> [Stored data entries]
----------------------------------------

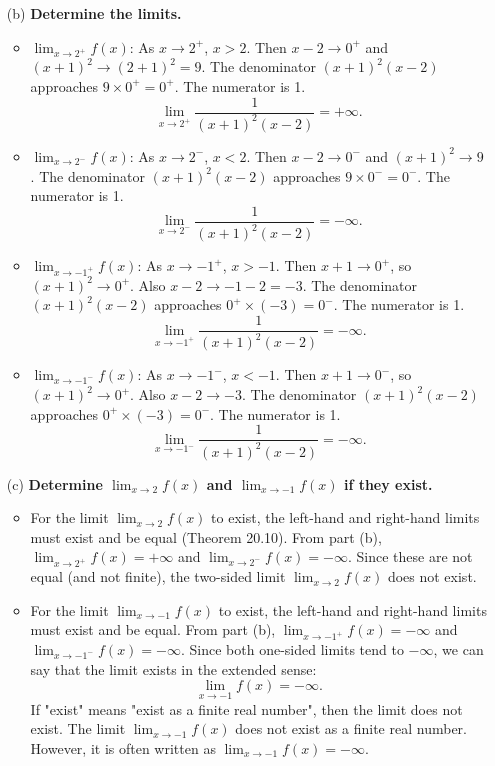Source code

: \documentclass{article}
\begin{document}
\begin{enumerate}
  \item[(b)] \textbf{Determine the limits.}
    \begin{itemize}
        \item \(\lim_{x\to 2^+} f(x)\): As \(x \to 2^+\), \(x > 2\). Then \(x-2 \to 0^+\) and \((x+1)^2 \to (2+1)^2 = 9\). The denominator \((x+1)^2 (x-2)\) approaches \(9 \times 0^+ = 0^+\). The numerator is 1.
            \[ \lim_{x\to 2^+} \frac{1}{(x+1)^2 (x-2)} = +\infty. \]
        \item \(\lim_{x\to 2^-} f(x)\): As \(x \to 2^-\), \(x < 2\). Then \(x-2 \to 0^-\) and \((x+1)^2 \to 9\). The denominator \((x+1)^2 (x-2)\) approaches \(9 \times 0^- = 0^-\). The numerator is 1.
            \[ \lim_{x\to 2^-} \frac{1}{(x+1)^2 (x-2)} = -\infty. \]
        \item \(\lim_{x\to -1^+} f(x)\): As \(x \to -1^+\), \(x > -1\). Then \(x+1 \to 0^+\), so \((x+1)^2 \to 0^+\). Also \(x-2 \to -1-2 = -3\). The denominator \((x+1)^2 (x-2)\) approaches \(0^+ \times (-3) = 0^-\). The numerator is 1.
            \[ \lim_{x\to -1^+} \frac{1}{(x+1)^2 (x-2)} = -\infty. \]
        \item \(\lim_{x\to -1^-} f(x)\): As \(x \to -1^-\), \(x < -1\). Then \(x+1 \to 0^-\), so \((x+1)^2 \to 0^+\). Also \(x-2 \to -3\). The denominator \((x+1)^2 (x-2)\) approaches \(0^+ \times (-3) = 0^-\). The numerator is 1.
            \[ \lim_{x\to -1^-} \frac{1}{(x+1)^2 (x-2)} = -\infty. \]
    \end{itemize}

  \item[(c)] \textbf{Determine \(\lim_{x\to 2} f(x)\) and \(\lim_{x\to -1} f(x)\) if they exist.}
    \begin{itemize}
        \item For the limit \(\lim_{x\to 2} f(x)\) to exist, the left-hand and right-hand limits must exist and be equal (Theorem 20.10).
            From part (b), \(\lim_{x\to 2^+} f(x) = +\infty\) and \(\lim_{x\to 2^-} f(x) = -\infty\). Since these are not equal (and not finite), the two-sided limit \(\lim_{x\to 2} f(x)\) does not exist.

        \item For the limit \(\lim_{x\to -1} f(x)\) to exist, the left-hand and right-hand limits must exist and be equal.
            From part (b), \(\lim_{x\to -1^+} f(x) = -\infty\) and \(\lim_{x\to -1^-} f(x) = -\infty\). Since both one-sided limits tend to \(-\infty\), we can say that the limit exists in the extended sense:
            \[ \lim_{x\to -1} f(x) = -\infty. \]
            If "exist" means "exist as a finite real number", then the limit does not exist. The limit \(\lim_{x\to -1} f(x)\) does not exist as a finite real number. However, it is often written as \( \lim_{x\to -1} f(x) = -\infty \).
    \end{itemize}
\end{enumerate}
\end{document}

----------------------------------------

> [Exercise]
Filter the lines above so that only those with the string "frac" remain, then copy them.

> [Answer]
            \[ \lim_{x\to 2^+} \frac{1}{(x+1)^2 (x-2)} = +\infty. \]
            \[ \lim_{x\to 2^-} \frac{1}{(x+1)^2 (x-2)} = -\infty. \]
            \[ \lim_{x\to -1^+} \frac{1}{(x+1)^2 (x-2)} = -\infty. \]
            \[ \lim_{x\to -1^-} \frac{1}{(x+1)^2 (x-2)} = -\infty. \]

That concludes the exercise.